NIZHNY NOVGOROD, August 11 (Itar-Tass) —— More charges may be brought within a month against government officials over the Bulgaria ship wreck, Tatarstan republic transport prosecutor Ruslan Tsechoyev said at a news conference here on Thursday.
Relevant materials have been already submitted to the Volga region administration of the Russian Investigations Committee, Tsechoyev said but refused to furnish further comment. “The investigation goes on, charges will be brought against more people,” he only said.
According to Volga federal district transport prosecutor Sergei Belov, the Bulgaria shipwreck, which claimed 122 human lives, has revealed drawback in the federal laws regulating the activity of ship owners and operators, as well as of regulating authorities. More efficient mechanisms are needed to ensure adequate relations between shipowners, regulating authorities, and law enforcers.
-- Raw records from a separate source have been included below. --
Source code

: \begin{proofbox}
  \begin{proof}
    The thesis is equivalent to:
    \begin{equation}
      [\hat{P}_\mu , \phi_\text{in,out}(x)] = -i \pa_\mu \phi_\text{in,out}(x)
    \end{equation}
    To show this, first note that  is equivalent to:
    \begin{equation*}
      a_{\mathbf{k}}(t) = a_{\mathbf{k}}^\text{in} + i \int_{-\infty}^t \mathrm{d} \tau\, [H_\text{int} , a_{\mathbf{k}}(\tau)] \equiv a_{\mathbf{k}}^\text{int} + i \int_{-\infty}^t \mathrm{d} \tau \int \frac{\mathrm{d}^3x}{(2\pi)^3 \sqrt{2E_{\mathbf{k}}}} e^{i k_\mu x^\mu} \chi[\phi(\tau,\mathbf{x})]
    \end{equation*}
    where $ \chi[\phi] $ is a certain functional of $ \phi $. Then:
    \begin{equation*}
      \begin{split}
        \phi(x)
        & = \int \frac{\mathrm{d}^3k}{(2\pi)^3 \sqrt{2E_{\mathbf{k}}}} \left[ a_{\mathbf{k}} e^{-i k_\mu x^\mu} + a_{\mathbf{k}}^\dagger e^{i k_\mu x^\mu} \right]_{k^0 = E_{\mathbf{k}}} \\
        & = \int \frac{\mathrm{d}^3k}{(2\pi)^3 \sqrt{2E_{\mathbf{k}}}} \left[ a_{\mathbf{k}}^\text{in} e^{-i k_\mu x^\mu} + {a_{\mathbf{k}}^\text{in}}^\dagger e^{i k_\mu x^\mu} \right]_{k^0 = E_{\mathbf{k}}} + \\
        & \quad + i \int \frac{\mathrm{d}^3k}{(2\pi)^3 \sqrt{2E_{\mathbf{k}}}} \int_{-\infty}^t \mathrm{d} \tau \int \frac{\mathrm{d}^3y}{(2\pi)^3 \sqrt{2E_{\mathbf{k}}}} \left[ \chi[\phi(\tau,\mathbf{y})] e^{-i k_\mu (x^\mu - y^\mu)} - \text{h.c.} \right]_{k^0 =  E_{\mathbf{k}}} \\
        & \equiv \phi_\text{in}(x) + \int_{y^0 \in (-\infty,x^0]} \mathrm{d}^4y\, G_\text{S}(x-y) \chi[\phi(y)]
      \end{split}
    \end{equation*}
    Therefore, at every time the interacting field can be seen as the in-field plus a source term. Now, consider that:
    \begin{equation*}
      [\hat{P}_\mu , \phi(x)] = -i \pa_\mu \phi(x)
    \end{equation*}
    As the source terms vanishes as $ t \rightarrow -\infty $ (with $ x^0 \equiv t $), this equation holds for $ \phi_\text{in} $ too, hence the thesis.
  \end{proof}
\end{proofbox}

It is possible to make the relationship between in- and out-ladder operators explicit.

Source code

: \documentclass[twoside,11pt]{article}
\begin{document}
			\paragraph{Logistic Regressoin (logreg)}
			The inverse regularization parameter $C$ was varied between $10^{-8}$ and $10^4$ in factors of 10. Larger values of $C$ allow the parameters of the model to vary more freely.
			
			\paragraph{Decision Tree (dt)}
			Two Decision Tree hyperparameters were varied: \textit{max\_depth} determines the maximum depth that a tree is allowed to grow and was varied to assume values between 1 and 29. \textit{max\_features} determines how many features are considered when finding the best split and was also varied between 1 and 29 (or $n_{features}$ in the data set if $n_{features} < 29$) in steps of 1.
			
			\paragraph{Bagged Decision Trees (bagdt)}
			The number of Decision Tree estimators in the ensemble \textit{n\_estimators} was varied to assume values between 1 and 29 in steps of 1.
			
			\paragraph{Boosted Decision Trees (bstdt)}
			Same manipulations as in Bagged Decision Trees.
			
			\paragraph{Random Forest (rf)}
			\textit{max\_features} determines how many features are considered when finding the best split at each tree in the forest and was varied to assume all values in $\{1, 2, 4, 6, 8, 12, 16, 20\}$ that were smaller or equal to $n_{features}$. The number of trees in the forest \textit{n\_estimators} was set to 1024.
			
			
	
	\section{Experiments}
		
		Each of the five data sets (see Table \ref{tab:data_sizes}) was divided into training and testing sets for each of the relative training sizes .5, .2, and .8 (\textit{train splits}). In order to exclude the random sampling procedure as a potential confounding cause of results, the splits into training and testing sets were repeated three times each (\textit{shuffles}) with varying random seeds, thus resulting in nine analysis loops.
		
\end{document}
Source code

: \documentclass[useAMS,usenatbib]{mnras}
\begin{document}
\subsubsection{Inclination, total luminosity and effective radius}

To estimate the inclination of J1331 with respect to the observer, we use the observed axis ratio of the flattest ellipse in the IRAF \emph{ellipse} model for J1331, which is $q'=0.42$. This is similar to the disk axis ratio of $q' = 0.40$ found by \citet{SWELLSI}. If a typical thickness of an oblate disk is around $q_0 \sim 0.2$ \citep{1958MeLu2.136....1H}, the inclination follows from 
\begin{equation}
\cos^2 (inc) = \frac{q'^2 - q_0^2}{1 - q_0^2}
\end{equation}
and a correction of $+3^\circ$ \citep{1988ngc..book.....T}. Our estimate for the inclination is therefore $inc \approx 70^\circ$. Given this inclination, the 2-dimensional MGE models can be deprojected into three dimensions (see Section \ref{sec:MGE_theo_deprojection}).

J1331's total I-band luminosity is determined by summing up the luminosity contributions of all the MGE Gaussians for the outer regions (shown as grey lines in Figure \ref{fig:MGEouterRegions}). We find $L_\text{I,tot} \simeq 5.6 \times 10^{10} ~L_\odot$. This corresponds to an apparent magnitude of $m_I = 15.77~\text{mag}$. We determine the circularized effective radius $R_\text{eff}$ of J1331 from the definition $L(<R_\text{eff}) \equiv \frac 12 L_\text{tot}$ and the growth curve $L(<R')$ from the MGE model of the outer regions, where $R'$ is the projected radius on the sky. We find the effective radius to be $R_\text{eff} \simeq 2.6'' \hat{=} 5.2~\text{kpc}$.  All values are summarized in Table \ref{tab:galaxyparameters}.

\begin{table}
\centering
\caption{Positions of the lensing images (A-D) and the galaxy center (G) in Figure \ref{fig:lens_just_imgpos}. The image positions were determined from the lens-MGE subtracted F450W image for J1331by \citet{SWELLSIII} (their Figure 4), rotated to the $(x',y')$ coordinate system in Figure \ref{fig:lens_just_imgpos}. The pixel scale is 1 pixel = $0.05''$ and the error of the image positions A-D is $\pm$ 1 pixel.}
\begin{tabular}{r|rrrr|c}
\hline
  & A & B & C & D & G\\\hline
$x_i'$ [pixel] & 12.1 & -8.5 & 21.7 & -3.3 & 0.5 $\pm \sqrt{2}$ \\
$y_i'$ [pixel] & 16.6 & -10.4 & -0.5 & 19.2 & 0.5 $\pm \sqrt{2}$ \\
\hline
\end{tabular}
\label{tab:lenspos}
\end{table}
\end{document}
“Now we are elaborating information exchange mechanisms between these subjects of law, and are checking ships to ensure their safety and compliance with navigation rules,” Belov said.
He called to improve relevant law and to eliminate “narrow places” that might be used by mala fide owners. Thus, in his words, the system of licensing passenger river navigation is to be replaced by a system of activity insurance.
“To obtain a license a ship owner or a leaseholder only needs to pay 2,600 roubles in state duties. The system of activity insurance, even with a minimal fee of about ten million roubles, will make it possible to screen mala fide players off the river passenger services market,” he noted.
So far, the Volga federal district transport prosecutor’ s office only can conduct inspections and checks of passenger riverboats. As of now, a total of 318 such ships seating more than 50 have been checked. Technical faults have been found in 48 of them and these boats have been banned from further operation.
The Bulgaria pleasure boat, which was on a Bolgary-Kazan river voyage, sank in a storm in the Kuibyshevskoye dam lake, three kilometers away from the shore, on July 10. The ship built in Czechoslovakia in 1955 tilted to the right and sank within minutes. According to the latest information, there were 201 people aboard, some of them unregistered. Seventy-nine were rescued. The officially confirmed death toll is 122 people – 28 children, 72 women and 22 men.